Por: Eliana Rezende Bethancourt

Recentemente lia sobre a decisão, e que em alguns países está se tornando lei, que é a de não ensinar mais a letra cursiva nas escolas para estudantes que estão sendo alfabetizados.

Ao que parece tal decisão pauta-se mais pelos que consideram que a escrita digital está substituindo a escrita cursiva, e que esta última não possui sentido em um mundo feito de parafernálias digitais e outras formas de composição do escrito.

Não sei se esta radicalização é correta neste momento ou se basta deixar os anos correrem para ver se a escrita cursiva de fato cairá na obsolescência e consequente esquecimento, tal como o dizem seus profetas apocalípticos.
Tudo acaba sendo especulativo.
Mas de fato, creio que essa opção de extirpar a escrita cursiva, ainda na alfabetização, será alvo de acaloradas e intensas discussões.
Um artigo interessante do The New York Times trata desta questão do ponto de vista do que se tem com a escrita de próprio punho. 
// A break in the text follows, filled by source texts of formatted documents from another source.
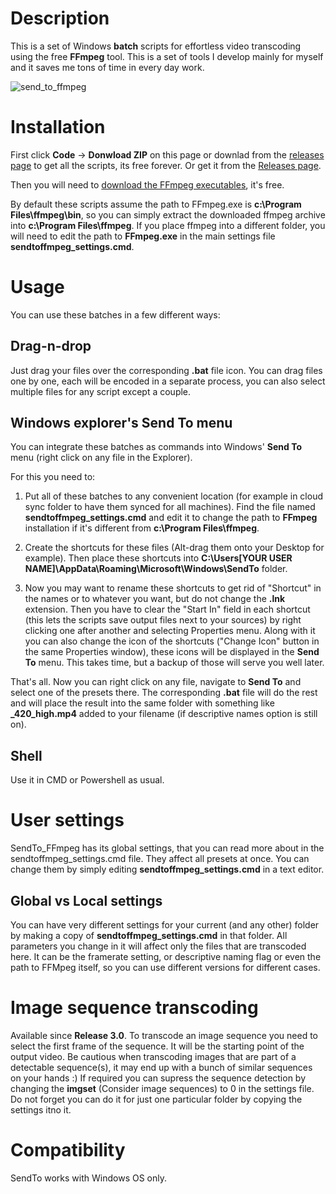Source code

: # Description
This is a set of Windows **batch** scripts for effortless video transcoding using the free **FFmpeg** tool. This is a set of tools I develop mainly for myself and it saves me tons of time in every day work.

![send_to_ffmpeg](https://user-images.githubusercontent.com/9025818/155185990-32fec47d-e557-4a2f-a412-49f2f9a57f3d.jpg "SendTo_FFmpeg presets in the Windows Explorer's Send To menu")

# Installation 

First click **Code** -> **Donwload ZIP** on this page or downlad from the [releases page](https://github.com/keerah/SendTo_FFmpeg/releases) to get all the scripts, its free forever. Or get it from the [Releases page](https://github.com/keerah/SendTo_FFmpeg/releases).

Then you will need to [download the FFmpeg executables](https://ffmpeg.org/download.html#build-windows), it's free.

By default these scripts assume the path to FFmpeg.exe is **c:\Program Files\ffmpeg\bin**, so you can simply extract the downloaded ffmpeg archive into **c:\Program Files\ffmpeg**. If you place ffmpeg into a different folder, you will need to edit the path to **FFmpeg.exe** in the main settings file **sendtoffmpeg_settings.cmd**.

# Usage
You can use these batches in a few different ways:

## Drag-n-drop
Just drag your files over the corresponding **.bat** file icon. You can drag files one by one, each will be encoded in a separate process, you can also select multiple files for any script except a couple.

## Windows explorer's Send To menu
You can integrate these batches as commands into Windows' **Send To** menu (right click on any file in the Explorer).

For this you need to:

1. Put all of these batches to any convenient location (for example in cloud sync folder to have them synced for all machines). Find the file named **sendtoffmpeg_settings.cmd** and edit it to change the path to **FFmpeg** installation if it's different from **c:\Program Files\ffmpeg**.

2. Create the shortcuts for these files (Alt-drag them onto your Desktop for example). Then place these shortcuts into **C:\Users\[YOUR USER NAME]\AppData\Roaming\Microsoft\Windows\SendTo** folder.

3. Now you may want to rename these shortcuts to get rid of "Shortcut" in the names or to whatever you want, but do not change the **.lnk** extension. Then you have to clear the "Start In" field in each shortcut (this lets the scripts save output files next to your sources) by right clicking one after another and selecting Properties menu. Along with it you can also change the icon of the shortcuts ("Change Icon" button in the same Properties window), these icons will be displayed in the **Send To** menu. This takes time, but a backup of those will serve you well later.

That's all. Now you can right click on any file, navigate to **Send To** and select one of the presets there. The corresponding **.bat** file will do the rest and will place the result into the same folder with something like **_420_high.mp4** added to your filename (if descriptive names option is still on).

## Shell

Use it in CMD or Powershell as usual.

# User settings

SendTo_FFmpeg has its global settings, that you can read more about in the sendtoffmpeg_settings.cmd file. They affect all presets at once. You can change them by simply editing **sendtoffmpeg_settings.cmd** in a text editor.

## Global vs Local settings

You can have very different settings for your current (and any other) folder by making a copy of **sendtoffmpeg_settings.cmd** in that folder. All parameters you change in it will affect only the files that are transcoded here. It can be the framerate setting, or descriptive naming flag or even the path to FFMpeg itself, so you can use different versions for different cases.

# Image sequence transcoding

Available since **Release 3.0**. To transcode an image sequence you need to select the first frame of the sequence. It will be the starting point of the output video. Be cautious when transcoding images that are part of a detectable sequence(s), it may end up with a bunch of similar sequences on your hands :) If required you can supress the sequence detection by changing the **imgset** (Consider image sequences) to 0 in the settings file. Do not forget you can do it for just one particular folder by copying the settings itno it.

# Compatibility

SendTo works with Windows OS only.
No lado oposto, estão os que defendem que a escrita de próprio punho é não apenas salutar, como ajuda a desenvolver aspectos neurológicos, de memória e retenção que nos meios digitais não seriam possível.

Em relação a isto, e até mesmo no Brasil muitos conteúdos têm sido revistos quanto à sua importância no currículo, e a letra cursiva é mais uma destas reflexões.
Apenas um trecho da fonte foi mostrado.